▶ [Excerpted records]
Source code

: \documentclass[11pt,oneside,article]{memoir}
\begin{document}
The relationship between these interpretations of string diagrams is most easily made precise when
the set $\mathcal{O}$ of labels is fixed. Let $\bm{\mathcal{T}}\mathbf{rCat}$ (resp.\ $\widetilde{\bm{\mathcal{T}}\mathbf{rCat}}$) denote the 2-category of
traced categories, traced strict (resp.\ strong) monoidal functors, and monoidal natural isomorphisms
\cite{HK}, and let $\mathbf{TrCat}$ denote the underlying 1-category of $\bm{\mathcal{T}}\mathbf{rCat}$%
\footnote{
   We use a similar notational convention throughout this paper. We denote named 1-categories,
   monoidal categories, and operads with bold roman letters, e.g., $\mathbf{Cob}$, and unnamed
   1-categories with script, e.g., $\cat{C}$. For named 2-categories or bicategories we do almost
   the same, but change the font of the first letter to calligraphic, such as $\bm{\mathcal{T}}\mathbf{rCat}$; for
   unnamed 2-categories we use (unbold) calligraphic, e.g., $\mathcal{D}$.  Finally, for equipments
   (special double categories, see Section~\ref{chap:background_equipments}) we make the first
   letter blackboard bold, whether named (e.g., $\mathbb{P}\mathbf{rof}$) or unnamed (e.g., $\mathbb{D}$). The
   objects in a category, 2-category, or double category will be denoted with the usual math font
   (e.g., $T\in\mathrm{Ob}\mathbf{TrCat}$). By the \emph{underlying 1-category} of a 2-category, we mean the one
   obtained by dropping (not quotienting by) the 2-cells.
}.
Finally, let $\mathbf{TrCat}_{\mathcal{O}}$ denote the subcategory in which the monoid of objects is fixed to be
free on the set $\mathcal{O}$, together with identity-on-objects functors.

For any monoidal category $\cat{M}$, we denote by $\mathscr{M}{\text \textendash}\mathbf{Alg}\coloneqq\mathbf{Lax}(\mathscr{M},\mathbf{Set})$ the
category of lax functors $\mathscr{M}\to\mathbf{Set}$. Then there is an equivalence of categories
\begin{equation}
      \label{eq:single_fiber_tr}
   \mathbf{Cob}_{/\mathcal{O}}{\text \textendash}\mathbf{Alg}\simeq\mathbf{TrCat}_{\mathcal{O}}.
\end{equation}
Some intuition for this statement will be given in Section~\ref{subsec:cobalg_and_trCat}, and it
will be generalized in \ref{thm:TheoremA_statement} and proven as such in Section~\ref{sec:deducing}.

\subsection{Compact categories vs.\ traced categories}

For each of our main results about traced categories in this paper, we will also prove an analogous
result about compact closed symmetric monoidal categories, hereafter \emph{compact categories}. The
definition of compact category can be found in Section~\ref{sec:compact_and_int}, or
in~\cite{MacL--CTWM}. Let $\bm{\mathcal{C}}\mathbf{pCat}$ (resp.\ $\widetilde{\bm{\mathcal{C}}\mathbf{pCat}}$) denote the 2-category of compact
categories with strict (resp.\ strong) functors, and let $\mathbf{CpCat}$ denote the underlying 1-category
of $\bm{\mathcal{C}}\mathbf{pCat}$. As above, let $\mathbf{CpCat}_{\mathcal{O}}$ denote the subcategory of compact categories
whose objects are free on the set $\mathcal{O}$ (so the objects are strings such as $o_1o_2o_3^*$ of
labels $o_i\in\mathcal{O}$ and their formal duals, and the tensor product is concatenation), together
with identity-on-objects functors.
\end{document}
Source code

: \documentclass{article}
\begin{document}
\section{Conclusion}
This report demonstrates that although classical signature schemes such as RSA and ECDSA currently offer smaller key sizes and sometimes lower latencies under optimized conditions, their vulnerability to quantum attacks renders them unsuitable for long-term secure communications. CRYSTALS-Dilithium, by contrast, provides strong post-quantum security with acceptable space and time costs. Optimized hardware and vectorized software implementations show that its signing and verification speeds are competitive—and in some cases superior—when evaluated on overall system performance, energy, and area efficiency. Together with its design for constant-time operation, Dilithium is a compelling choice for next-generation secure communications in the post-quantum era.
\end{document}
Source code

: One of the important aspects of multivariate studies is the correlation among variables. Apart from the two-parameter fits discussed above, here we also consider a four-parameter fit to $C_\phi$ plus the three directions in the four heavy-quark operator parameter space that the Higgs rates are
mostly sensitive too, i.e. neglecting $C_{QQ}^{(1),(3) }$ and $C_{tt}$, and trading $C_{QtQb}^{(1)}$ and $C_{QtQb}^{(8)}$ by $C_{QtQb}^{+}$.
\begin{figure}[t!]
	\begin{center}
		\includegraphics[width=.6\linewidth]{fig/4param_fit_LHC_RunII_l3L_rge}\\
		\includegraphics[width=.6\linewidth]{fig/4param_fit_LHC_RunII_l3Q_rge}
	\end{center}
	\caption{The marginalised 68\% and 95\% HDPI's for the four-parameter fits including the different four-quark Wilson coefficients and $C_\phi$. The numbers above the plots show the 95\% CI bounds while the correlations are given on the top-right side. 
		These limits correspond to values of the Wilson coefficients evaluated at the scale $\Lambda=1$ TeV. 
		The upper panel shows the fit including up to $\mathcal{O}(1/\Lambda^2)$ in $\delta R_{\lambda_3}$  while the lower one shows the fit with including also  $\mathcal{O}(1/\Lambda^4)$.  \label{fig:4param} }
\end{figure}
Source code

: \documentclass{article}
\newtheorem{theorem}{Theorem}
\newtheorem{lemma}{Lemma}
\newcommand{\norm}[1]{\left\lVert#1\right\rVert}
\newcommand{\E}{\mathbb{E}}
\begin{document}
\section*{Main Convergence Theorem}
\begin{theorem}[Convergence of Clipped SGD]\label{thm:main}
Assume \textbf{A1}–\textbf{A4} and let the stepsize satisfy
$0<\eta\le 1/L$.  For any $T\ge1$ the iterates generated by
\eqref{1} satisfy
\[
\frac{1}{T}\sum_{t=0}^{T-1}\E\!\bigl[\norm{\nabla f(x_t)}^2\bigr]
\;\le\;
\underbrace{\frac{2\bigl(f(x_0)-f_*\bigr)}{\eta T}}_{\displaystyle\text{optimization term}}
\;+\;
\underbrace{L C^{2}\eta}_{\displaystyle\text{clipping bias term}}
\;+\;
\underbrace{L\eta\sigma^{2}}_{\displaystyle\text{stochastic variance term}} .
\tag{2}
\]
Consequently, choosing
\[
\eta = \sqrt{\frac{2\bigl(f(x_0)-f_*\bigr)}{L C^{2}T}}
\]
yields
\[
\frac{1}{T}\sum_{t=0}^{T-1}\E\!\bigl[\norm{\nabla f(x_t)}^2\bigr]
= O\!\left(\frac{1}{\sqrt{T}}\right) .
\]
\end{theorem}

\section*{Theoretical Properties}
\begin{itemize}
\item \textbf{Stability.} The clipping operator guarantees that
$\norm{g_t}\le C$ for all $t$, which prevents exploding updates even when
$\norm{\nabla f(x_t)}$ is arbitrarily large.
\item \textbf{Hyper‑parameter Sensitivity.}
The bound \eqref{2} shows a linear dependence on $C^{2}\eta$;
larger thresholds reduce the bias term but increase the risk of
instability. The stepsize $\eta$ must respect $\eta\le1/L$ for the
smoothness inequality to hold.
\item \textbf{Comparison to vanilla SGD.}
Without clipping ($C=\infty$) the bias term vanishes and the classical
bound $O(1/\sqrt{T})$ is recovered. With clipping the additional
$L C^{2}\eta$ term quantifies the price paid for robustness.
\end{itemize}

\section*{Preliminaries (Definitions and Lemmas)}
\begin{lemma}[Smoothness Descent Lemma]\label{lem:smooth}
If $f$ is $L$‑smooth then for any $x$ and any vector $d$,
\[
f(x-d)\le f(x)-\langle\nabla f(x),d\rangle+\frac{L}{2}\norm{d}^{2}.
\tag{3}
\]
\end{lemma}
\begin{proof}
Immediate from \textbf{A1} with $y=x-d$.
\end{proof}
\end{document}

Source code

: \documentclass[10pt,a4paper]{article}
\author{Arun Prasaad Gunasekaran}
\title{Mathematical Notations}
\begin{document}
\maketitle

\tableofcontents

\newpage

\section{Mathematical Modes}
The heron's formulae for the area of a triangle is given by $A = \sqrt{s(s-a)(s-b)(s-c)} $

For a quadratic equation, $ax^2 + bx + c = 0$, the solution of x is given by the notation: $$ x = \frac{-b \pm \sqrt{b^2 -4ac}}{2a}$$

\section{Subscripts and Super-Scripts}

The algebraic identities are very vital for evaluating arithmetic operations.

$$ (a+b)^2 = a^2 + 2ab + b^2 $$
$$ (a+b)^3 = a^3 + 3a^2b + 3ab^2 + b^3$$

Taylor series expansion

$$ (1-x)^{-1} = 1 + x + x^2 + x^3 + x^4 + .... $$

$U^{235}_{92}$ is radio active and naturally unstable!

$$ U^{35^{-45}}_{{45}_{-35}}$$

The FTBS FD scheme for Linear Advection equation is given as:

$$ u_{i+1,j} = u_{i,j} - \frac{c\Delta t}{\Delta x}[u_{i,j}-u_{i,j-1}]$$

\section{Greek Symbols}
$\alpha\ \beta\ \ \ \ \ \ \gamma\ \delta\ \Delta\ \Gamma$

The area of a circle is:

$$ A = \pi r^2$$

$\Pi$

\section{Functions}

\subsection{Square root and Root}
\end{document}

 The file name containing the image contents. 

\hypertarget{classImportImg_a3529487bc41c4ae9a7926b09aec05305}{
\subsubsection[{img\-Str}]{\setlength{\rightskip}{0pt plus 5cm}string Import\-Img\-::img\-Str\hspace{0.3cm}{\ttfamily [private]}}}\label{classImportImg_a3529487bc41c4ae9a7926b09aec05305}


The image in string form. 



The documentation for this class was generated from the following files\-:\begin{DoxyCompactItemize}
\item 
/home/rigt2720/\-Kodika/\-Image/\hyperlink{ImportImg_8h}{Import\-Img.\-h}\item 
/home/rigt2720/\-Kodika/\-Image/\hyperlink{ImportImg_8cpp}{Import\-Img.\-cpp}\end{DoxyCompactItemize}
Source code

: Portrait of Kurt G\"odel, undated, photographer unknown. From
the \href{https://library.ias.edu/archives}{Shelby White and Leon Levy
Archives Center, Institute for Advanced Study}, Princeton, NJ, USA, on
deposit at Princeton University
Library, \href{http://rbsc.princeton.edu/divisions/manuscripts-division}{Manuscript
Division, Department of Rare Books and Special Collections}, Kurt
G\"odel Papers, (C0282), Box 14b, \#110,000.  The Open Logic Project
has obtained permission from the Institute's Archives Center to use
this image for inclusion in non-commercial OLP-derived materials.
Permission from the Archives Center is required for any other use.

▶ [Task item]
The answer should be nothing but the number of lines above that contain "free".

▶ [Response for this exercise]
2